> [Exercise description]:
Below are the records; output them exactly from the first line through the line with "## Should I choose", stopping there.
▬▬▬▬▬▬▬▬▬▬
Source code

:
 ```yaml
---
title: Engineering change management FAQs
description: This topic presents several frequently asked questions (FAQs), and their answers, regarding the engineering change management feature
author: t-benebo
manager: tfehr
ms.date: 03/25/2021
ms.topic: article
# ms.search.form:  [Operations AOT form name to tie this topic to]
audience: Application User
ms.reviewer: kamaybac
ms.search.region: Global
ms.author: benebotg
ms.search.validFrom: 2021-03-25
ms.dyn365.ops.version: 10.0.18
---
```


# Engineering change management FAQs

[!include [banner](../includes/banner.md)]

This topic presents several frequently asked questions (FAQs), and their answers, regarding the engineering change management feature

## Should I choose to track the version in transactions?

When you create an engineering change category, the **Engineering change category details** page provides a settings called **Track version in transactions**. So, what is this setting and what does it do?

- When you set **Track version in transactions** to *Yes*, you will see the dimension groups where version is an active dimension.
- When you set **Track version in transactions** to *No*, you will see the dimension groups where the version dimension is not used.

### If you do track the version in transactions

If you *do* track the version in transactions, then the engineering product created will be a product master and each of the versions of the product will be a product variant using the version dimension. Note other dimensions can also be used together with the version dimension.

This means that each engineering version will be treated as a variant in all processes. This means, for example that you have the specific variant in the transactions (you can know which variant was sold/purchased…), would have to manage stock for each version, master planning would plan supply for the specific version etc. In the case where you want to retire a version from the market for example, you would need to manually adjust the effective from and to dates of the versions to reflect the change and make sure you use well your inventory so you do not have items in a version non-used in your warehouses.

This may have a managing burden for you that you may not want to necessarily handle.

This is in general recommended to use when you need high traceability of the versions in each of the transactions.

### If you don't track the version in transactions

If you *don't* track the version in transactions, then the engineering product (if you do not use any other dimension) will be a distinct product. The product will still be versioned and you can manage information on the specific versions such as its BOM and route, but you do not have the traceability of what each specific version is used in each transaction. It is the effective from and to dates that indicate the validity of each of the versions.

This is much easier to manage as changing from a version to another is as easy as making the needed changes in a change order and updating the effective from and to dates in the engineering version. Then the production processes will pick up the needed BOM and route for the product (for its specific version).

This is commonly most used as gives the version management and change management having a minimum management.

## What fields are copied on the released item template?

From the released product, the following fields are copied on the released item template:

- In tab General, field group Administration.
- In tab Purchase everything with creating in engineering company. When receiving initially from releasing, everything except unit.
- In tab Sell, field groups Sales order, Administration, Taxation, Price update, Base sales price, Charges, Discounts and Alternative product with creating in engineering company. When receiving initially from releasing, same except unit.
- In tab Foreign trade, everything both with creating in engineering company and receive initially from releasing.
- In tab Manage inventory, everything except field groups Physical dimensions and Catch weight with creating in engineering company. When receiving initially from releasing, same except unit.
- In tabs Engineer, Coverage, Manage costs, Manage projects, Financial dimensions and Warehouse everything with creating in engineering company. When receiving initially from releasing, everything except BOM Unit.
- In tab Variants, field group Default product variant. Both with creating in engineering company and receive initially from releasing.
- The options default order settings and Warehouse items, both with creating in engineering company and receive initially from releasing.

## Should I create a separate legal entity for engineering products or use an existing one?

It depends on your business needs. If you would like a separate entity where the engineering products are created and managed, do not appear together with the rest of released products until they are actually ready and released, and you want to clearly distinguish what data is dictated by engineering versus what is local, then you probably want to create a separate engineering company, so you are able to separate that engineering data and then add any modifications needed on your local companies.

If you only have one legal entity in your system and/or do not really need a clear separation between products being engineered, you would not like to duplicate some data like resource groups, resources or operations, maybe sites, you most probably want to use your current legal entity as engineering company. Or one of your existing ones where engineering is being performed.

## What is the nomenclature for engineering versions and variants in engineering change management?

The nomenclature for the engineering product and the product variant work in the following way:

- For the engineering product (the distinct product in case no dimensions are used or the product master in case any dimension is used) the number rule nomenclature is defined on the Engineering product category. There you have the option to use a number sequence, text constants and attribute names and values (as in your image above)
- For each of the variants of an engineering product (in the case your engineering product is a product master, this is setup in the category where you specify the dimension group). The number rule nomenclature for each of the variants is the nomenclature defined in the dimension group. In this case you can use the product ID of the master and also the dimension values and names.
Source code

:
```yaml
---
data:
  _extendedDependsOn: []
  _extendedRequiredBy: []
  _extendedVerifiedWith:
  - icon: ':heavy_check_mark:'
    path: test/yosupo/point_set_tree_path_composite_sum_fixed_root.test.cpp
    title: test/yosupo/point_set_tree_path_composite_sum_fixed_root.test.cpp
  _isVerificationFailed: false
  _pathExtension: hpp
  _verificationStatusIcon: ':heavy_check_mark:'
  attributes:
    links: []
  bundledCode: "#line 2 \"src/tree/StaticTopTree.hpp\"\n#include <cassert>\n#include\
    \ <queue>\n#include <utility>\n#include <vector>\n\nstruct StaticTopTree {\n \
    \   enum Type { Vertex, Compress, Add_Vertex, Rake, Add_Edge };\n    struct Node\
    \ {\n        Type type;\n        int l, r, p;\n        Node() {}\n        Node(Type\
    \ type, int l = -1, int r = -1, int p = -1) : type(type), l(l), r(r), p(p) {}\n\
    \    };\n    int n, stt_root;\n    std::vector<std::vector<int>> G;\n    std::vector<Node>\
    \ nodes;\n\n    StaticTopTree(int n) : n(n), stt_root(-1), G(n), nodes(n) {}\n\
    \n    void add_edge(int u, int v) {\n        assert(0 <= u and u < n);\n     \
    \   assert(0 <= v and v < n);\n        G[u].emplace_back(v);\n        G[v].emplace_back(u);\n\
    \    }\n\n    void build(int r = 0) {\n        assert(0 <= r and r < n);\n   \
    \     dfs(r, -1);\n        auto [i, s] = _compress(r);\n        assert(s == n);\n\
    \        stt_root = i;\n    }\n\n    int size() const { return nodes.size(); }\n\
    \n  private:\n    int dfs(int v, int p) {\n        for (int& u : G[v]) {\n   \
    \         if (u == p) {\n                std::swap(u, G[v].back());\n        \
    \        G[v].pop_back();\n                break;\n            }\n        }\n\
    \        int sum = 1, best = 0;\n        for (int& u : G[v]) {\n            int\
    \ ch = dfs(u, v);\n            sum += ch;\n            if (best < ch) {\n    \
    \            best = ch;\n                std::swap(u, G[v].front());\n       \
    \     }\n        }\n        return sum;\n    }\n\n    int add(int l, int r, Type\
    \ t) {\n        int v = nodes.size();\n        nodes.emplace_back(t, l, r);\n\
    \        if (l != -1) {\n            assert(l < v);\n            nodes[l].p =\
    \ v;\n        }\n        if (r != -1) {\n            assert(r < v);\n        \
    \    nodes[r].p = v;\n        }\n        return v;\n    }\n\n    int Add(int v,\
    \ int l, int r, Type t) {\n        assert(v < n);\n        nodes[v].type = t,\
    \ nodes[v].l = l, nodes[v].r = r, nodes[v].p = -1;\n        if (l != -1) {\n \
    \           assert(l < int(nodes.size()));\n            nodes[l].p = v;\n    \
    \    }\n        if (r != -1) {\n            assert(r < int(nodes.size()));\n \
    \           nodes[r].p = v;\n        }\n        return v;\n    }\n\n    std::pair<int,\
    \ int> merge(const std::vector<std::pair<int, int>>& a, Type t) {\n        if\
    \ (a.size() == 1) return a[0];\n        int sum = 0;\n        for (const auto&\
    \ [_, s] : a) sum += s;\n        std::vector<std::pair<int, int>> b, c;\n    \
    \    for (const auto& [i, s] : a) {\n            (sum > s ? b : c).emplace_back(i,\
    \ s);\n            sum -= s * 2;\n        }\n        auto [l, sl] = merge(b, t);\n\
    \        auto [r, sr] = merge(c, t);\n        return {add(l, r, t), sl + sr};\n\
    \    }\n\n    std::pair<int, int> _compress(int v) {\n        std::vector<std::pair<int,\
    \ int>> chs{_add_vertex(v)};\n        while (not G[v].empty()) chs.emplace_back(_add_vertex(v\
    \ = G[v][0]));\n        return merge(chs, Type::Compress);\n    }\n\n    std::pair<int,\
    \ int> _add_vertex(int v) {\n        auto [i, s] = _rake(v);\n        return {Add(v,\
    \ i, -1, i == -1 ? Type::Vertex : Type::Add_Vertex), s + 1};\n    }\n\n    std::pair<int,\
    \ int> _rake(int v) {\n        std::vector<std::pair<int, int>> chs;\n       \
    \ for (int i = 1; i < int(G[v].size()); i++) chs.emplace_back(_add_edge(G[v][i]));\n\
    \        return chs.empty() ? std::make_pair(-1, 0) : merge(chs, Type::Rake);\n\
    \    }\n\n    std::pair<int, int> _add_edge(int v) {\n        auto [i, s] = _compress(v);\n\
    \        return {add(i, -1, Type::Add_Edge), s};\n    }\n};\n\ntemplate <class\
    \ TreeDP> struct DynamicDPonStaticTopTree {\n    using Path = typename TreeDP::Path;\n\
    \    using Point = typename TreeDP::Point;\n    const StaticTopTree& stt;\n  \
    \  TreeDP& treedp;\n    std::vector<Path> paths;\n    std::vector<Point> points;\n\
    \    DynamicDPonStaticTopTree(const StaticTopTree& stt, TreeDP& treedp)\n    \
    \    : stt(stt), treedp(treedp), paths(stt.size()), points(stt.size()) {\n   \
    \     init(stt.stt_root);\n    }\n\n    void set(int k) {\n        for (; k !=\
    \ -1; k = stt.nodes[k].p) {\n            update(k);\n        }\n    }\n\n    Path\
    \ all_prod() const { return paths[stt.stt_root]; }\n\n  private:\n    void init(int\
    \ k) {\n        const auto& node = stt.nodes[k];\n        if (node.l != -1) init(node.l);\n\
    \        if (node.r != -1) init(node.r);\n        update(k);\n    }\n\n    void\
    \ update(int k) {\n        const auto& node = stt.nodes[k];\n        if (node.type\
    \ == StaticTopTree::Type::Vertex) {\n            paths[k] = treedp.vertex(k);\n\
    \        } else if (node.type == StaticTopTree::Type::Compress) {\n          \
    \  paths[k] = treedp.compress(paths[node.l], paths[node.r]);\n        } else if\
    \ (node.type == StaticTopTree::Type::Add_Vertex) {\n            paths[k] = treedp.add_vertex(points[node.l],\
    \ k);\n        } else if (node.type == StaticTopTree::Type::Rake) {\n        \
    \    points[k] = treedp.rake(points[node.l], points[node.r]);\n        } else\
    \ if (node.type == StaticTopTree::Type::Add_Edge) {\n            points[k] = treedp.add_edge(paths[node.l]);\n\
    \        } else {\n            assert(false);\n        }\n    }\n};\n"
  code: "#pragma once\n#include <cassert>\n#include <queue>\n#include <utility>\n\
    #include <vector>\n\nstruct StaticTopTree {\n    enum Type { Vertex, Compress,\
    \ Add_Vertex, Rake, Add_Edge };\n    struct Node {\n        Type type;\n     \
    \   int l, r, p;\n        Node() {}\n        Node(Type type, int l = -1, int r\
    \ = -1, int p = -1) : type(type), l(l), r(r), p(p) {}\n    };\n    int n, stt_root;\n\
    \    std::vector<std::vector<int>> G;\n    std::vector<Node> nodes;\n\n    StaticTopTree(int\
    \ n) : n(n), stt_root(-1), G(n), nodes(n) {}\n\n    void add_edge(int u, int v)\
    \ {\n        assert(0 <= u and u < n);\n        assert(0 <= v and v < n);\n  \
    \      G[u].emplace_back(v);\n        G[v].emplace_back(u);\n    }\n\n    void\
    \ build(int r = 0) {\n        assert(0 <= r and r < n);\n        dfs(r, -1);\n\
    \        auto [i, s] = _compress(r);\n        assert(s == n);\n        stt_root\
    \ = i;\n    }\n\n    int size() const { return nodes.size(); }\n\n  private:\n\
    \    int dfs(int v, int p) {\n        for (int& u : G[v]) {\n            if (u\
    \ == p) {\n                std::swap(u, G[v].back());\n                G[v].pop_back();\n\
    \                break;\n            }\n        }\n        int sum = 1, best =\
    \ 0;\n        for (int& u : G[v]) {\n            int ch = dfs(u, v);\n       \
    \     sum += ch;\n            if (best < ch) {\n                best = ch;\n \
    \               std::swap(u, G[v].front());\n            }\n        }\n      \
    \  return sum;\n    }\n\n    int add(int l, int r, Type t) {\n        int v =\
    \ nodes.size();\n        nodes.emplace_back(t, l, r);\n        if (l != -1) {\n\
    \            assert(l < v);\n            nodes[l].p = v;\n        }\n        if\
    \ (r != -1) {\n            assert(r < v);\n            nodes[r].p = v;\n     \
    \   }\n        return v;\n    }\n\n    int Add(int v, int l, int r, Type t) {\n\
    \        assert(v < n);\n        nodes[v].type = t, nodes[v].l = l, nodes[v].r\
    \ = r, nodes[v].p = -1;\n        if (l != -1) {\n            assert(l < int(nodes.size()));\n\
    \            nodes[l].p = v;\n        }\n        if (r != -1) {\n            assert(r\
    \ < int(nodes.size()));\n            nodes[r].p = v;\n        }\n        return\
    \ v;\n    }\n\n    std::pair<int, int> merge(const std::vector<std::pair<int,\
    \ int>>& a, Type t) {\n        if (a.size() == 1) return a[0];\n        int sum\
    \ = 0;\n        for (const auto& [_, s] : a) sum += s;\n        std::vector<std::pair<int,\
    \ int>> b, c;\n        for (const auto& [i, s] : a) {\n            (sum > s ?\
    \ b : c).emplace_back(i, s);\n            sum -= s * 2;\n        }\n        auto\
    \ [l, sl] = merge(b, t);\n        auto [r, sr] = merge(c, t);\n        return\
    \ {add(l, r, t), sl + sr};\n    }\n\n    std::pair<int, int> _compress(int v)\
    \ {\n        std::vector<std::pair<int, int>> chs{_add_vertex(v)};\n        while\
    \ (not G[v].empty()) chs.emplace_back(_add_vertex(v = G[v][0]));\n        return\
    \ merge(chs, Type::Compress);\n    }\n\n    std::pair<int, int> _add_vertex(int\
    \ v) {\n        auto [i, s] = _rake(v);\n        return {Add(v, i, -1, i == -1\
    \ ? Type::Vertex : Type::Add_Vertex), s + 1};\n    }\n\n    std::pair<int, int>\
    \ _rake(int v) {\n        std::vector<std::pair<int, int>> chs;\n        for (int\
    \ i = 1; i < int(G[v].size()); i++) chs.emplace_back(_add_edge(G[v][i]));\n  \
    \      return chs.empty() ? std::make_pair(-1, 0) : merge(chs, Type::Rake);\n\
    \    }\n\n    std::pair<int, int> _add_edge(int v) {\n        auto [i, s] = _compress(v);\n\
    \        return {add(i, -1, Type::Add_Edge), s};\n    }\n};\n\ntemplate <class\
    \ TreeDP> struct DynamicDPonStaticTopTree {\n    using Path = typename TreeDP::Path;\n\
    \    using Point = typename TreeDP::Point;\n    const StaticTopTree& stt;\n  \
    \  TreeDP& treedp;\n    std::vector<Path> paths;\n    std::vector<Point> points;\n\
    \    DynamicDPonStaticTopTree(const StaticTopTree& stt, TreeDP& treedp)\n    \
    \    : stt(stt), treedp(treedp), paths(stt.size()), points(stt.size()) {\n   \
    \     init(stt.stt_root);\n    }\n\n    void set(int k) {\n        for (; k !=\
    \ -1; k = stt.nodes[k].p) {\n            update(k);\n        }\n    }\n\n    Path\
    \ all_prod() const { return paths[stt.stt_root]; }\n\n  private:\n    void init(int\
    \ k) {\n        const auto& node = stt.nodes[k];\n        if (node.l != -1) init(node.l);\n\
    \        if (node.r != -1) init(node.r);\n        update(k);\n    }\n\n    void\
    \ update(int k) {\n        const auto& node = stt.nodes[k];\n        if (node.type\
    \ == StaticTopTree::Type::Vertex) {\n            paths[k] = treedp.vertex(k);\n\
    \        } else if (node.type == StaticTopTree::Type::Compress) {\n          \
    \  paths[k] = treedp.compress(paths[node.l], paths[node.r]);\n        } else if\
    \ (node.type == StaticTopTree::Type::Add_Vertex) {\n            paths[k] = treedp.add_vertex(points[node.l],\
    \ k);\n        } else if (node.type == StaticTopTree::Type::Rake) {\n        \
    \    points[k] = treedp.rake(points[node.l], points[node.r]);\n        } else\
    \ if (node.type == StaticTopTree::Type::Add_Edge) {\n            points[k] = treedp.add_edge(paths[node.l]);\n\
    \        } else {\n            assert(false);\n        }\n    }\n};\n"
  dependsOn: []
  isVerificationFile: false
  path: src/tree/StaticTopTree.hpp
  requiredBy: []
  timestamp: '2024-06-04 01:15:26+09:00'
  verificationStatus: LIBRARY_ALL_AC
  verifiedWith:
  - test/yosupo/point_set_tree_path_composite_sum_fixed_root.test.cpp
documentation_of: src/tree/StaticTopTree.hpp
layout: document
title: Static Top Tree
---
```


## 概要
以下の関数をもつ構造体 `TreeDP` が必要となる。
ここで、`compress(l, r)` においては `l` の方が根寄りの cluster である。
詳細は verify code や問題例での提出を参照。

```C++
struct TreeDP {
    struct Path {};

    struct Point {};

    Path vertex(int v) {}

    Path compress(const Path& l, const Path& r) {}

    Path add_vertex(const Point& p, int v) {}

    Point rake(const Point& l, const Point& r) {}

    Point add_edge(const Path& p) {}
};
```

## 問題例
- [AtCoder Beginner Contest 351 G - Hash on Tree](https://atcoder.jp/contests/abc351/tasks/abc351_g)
▬▬▬▬▬▬▬▬▬▬
> [Task answer]:
Source code

:
 ```yaml
---
title: Engineering change management FAQs
description: This topic presents several frequently asked questions (FAQs), and their answers, regarding the engineering change management feature
author: t-benebo
manager: tfehr
ms.date: 03/25/2021
ms.topic: article
# ms.search.form:  [Operations AOT form name to tie this topic to]
audience: Application User
ms.reviewer: kamaybac
ms.search.region: Global
ms.author: benebotg
ms.search.validFrom: 2021-03-25
ms.dyn365.ops.version: 10.0.18
---
```


# Engineering change management FAQs

[!include [banner](../includes/banner.md)]

This topic presents several frequently asked questions (FAQs), and their answers, regarding the engineering change management feature

## Should I choose to track the version in transactions?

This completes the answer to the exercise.